(Excerpts from a dataset)
++++++++

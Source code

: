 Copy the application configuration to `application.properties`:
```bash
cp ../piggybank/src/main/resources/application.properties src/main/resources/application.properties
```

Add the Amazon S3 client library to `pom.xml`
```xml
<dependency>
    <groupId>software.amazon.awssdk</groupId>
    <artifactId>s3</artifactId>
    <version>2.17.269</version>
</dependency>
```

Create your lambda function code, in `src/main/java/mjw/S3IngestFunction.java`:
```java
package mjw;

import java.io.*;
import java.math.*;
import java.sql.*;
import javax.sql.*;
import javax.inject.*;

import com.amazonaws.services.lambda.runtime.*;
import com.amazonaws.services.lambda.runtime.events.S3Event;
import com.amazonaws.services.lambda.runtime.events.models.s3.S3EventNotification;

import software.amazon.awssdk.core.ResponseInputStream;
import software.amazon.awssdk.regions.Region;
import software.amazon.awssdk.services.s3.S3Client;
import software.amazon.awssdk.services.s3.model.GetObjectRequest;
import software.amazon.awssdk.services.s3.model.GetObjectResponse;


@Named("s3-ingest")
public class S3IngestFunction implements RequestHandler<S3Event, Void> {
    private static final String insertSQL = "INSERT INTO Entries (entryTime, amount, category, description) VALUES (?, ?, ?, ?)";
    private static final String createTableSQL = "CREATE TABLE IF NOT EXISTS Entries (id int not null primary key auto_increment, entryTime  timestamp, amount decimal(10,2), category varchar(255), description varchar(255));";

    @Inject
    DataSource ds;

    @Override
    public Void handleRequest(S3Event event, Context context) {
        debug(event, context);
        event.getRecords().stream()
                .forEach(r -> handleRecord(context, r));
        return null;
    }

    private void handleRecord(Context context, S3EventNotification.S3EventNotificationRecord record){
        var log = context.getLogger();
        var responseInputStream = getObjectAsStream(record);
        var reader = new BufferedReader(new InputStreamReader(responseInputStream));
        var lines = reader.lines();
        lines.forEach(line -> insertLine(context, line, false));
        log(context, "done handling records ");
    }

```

++++++++

**What the exercise asks**
Among the lines of the data, find every one that holds "awssdk" and copy it.

**Answer box**
    <groupId>software.amazon.awssdk</groupId>
import software.amazon.awssdk.core.ResponseInputStream;
import software.amazon.awssdk.regions.Region;
import software.amazon.awssdk.services.s3.S3Client;
import software.amazon.awssdk.services.s3.model.GetObjectRequest;
import software.amazon.awssdk.services.s3.model.GetObjectResponse;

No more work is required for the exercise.